Monday, April 13, 2009

Thailand and the discourse of being a "real" Thai

I'm becoming increasingly frightened by the violence in Thailand. It's not just that I'm losing my attachment to the image of "Siam Mueang Yim" (Thailand, land of smiles). Those of us who love and have worked in Thailand, and many many Thai, have long laughingly referred to it as "Thailand, Land of Snarls." But there were clear cultural codes and severe social consequences to open expression of anger, antagonism and violence. There were places to express that, and of course anyone who has (like me) watched their gentle and good-natured elderly Thai landlady go crazy yelling "kill 'em kill 'em" while watching a boxing match knows that there's no essential Thai happy and smiling nature! and then there's the violence daily displayed on the front pages of Thai newspapers. Or the time the same Thai landlady told me she couldn't continue lie to me to a married man who was trying to date me (whenever he called, I was to be "up in the mountains" doing research) because he'd soon figure it out and might plant a bomb at our house.

But this level of on-going street violence is unprecedented as far as I can see.

The "Yellow Shirts" (royalist or traditional military/aristocratic elite) claim that Thaksin and his party had to be thrown out (even if legally elected) because of corruption. That’s the pot calling the kettle black. There is the high level, systemic, deep-seated, highly secretive corruption of upper class controlled governments. For fear of lese majeste laws (no matter how far-fetched the accusations), I'll say no more.

Then there’s Thaksin’s populist movement, also horribly corrupt — but less well-hidden, and probably of much smaller scale as not built into the system of government and understandings of ’superiors’ and ‘inferiors.’

So, you’ve got royalists vs. republicans, although all call themselves pro-King given political discourse in Thailand; you’ve got the working and middle classes, long cut out of any political power, and the elites; you’ve got people for the legally elected political party vs. those who define the legally elected party as inherently illegal.

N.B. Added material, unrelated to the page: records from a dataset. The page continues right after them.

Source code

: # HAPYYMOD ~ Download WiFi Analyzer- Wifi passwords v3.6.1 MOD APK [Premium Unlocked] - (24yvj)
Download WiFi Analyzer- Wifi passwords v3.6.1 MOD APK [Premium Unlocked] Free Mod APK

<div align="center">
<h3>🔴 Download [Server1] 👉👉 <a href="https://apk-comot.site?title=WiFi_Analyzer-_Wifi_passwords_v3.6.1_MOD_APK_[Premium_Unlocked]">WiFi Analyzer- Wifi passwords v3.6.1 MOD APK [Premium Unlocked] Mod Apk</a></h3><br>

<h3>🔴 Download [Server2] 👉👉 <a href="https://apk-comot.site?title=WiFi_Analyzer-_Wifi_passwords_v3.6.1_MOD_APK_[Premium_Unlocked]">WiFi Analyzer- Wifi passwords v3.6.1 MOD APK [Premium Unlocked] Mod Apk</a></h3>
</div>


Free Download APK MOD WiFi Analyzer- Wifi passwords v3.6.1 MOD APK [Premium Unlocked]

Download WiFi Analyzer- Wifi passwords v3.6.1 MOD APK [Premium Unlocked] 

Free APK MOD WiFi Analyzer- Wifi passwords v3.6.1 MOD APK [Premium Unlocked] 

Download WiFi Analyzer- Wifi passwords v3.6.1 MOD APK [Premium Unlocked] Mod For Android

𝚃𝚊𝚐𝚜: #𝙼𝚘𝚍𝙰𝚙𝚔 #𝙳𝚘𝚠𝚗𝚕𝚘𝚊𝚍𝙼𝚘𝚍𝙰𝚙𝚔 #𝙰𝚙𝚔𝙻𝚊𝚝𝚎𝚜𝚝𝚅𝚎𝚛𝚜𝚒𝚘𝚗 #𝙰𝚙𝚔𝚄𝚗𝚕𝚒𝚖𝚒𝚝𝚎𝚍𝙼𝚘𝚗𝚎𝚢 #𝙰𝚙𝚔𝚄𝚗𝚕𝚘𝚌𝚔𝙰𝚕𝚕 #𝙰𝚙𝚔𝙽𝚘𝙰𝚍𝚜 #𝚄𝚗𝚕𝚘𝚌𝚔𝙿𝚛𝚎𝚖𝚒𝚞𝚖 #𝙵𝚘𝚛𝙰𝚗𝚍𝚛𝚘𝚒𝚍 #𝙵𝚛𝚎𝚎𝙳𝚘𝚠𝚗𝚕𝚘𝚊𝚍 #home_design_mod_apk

And all argue that their perspective is the only true one because they are the only true Thais. To say that your perception is more accurate because you are a Thai person is to say that all Thai people must have your perspective to be truly Thai.

I'm reading Penny Edwards' Cambodge and perhaps it's this intersection that brings me to this observation: This kind of political discourse is veering dangerously close to that of the ‘year zero’ party in Cambodia. The independence and nationalist movements in Cambodia wrote in a discourse of 'true' Khmer culture. "The Original Khmer" was an early pen name of Pol Pot!. How far will this go?

The genie is out of the bottle and the land of smiles is not even a facade any more.

Good luck to ALL the Thai people in the continuing crisis.